If you Fourier transform a quasi-sinusoidal signal with a quadratic phase evolution then the Fourier transform can be approximated using the Fresnel integrals. However, what if your signal has a cubic phase evolution? Can you go beyond the Fresnel integrals?

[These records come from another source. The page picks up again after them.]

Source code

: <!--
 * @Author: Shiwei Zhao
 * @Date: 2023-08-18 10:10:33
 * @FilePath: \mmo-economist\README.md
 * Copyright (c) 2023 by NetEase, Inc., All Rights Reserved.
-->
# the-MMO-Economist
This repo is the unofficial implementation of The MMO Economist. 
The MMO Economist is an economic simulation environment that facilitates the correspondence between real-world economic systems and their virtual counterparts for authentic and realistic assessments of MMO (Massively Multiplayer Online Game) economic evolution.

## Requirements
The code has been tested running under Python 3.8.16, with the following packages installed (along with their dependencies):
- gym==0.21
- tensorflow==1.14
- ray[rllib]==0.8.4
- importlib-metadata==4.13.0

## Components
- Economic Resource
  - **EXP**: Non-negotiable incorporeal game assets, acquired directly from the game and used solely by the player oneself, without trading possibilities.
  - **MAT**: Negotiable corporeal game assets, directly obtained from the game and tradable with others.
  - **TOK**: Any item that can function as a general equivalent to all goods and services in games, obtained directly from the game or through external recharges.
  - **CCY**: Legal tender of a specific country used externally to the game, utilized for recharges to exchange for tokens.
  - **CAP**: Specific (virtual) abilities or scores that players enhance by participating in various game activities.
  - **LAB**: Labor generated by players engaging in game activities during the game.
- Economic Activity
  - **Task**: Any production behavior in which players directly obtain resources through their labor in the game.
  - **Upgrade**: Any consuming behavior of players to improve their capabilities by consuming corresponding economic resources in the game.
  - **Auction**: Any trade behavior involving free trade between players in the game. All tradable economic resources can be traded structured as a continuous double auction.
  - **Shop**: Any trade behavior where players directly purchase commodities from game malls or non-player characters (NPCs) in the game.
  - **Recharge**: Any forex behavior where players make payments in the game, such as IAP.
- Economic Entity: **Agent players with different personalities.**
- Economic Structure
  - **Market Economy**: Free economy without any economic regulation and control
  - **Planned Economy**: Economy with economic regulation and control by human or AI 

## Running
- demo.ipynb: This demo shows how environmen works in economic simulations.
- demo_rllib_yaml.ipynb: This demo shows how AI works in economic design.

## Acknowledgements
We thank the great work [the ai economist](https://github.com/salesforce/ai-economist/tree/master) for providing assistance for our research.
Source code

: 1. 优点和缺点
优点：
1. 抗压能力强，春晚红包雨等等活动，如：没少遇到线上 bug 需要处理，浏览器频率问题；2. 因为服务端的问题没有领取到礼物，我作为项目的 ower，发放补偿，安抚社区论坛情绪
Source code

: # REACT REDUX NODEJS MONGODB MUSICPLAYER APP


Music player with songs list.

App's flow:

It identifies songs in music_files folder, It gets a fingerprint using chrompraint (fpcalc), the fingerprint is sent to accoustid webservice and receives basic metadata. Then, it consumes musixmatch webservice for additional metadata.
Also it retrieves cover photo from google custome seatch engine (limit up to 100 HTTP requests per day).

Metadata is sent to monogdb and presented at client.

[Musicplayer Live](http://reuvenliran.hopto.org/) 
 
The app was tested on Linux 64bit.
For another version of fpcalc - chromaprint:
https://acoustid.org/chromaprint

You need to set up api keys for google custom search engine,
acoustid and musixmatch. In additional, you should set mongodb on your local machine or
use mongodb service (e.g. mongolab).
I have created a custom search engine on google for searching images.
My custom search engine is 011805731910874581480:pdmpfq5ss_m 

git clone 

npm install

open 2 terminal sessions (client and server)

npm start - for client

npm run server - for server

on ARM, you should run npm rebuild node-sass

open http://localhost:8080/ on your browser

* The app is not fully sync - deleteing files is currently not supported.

This is to expand on the work of Davies (2015).

In this particular case we are interested in signal that may have intrinsic cubic phase evolution, but the majority of any cubic component is from Doppler shifting of the signal e.g. in a binary system orbit.

Firstly, we will define the phase evolution of our signal as

$$\phi(t)\approx 2\pi\sum_{l=0}\frac{f^{(l)}}{(l+1)!}\left(t+\delta(t)-t_{0}\right)^{(l+1)},\\$$

where $$f^{(l)}$$ are the $$l^{\rm th}$$ intrinsic frequency derivatives of the signal defined at the epoch $$t_{0}$$, and $$\delta(t)$$ is the time delay between the source inertial frame and the solar system barycentre (SSB).

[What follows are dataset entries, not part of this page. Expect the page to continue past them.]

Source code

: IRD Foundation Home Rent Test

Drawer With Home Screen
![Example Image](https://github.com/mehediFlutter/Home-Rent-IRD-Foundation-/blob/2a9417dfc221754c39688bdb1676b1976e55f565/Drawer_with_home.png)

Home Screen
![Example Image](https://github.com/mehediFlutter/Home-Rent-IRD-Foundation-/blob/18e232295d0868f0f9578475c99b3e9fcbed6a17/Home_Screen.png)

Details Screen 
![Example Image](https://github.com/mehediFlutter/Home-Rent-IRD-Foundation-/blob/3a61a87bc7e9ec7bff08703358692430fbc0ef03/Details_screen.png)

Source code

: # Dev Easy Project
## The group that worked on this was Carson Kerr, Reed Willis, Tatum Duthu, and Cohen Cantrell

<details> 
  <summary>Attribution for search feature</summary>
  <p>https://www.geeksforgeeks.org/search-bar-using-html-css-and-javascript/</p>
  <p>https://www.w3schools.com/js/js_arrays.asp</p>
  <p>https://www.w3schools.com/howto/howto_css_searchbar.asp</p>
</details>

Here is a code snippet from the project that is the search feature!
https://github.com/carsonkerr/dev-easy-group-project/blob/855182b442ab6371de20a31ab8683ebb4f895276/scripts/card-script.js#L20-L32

If we Taylor expand $$\delta(t)$$ to second order we get

$$\delta(t)\approx\delta_{k}+\dot{\delta_{k}}t+\frac{1}{2}\ddot{\delta_{k}}t^{2},\\$$

where $$\delta_{k}=\delta(t_{k})$$ is the time delay at time $$t_{k}$$, $$\dot{\delta_{k}}={\rm d}\delta(t_{k})/{\rm d}t$$ and $$\ddot{\delta_{k}}={\rm d}^{2}\delta(t_{k})/{\rm d}t^{2}$$.

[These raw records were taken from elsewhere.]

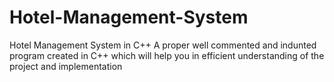 # Hotel-Management-System
Hotel Management System in C++
A proper well commented and indunted program created in C++ which will help you in efficient understanding of the project and implementation
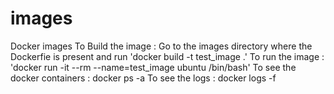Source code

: # images
Docker images
To Build the image : Go to the images directory where the Dockerfie is present and run 'docker build -t test_image .'
To run the image : 'docker run -it --rm --name=test_image ubuntu /bin/bash'
To see the docker containers : docker ps -a
To see the logs : docker logs -f <container id>
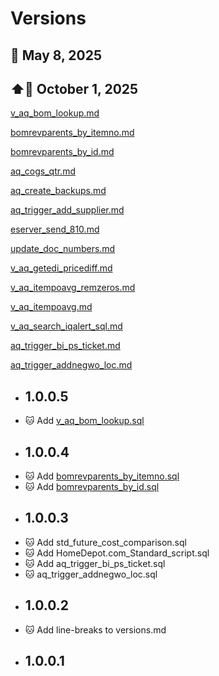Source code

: # Versions

## 📅 May 8, 2025
## ⬆️📅 October 1, 2025

[v_aq_bom_lookup.md](v_aq_bom_lookup.md)

[bomrevparents_by_itemno.md](bomrevparents_by_itemno.md)

[bomrevparents_by_id.md](bomrevparents_by_id.md)

[aq_cogs_qtr.md](aq_cogs_qtr.md)

[aq_create_backups.md](aq_create_backups.md)

[aq_trigger_add_supplier.md](aq_trigger_add_supplier.md)

[eserver_send_810.md](eserver_send_810.md)

[update_doc_numbers.md](update_doc_numbers.md)

[v_aq_getedi_pricediff.md](v_aq_getedi_pricediff.md)

[v_aq_itempoavg_remzeros.md](v_aq_itempoavg_remzeros.md)

[v_aq_itempoavg.md](v_aq_itempoavg.md)

[v_aq_search_iqalert_sql.md](v_aq_search_iqalert_sql.md)

[aq_trigger_bi_ps_ticket.md](aq_trigger_bi_ps_ticket.md)

[aq_trigger_addnegwo_loc.md](aq_trigger_addnegwo_loc.md)

* ## 1.0.0.5
*   🐱 Add [v_aq_bom_lookup.sql](v_aq_bom_lookup.sql)
* ## 1.0.0.4
*   🐱 Add [bomrevparents_by_itemno.sql](bomrevparents_by_itemno.sql)
*   🐱 Add [bomrevparents_by_id.sql](bomrevparents_by_id.sql)
* ## 1.0.0.3
*   🐱 Add std_future_cost_comparison.sql
*   🐱 Add HomeDepot.com_Standard_script.sql
*   🐱 Add aq_trigger_bi_ps_ticket.sql
*   🐱 aq_trigger_addnegwo_loc.sql
* ## 1.0.0.2
*   🐱 Add line-breaks to versions.md
* ## 1.0.0.1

Therefore we can expand out the phase evolution to be

$$\label{eq:phaseevo} \label{eq:phaseevo}\phi(t)\approx 2\pi\sum_{l=0}\frac{f^{(l)}}{(l+1)!}\left(t\left(1+\dot{\delta_{k}}+\frac{\ddot{\delta_{k}}}{2}t\right)-t_{0}+\delta_{k}+t_{k}\right)^{l+1}.\\$$

We want to have equation \ref{eq:phaseevo} in the following form

$$\phi(t)=\phi_{k}+2\pi\left(f_{k}t+\frac{\dot{f_{k}}}{2}t^{2}+\frac{\ddot{f_{k}}}{6}t^{3}\right),\\$$

so to find $$\phi_{k}$$, $$f_{k}$$, $$\dot{f_{k}}$$ and $$\ddot{f_{k}}$$ we need to Taylor expand equation \ref{eq:phaseevo} about $$t=0$$. This gives the following values

\begin{align} \phi_{k} & =2\pi\sum_{l=0}\frac{f^{(l)}}{(l+1)!}\left(t_{k}-t_{0}+\delta_{k}\right)^{l+1} \\ f_{k} & =(1+\dot{\delta_{k}})\sum_{l=0}\frac{f^{(l)}}{l!}\left(t_{k}-t_{0}+\delta_{k}\right)^{l} \\ \dot{f_{k}} & =\sum_{l=0}\frac{f^{(l)}}{l!}\left(\ddot{\delta_{k}}+\frac{l(1+\dot{\delta_{k}})^{2}}{t_{k}-t_{0}+\delta_{k}}\right)\left(t_{k}-t_{0}+\delta_{k}\right)^{l} \\ & =\ddot{\delta_{k}}\left(\sum_{l=0}\frac{f^{(l)}}{l!}\left(t_{k}-t_{0}+\delta_{k}\right)^{l}\right)+(1+\dot{\delta_{k}})^{2}\left(\sum_{l=0}\frac{f^{(l)}}{(l-1)!}\left(t_{k}-t_{0}+\delta_{k}\right)^{l-1}\right)\\ \end{align}

whilst $$\ddot{f_{k}}$$ can be approximated as

$$\ddot{f_{k}}=\frac{\dot{f}_{\rm end}-\dot{f}_{\rm start}}{\Delta t},\\$$

where $$t_{k}$$ is the central time of the Fourier transformed data, $$\Delta t$$ is the length of the data, and

\begin{align} \dot{f}_{\rm start/end}= & \ddot{\delta}(t_{\rm s/e})\left(\sum_{l=0}\frac{f^{(l)}}{l!}\left(t_{\rm s/e}-t_{0}+\delta(t_{\rm s/e})\right)^{l}\right)\notag \\ & +(1+\dot{\delta}(t_{\rm s/e}))^{2}\left(\sum_{l=0}\frac{f^{(l)}}{(l-1)!}\left(t_{\rm s/e}-t_{0}+\delta(t_{\rm s/e})\right)^{l-1}\right),\\ \end{align}

where $$t_{\rm s}=t_{k}-\Delta t/2$$ and $$t_{\rm e}=t_{k}+\Delta t/2$$.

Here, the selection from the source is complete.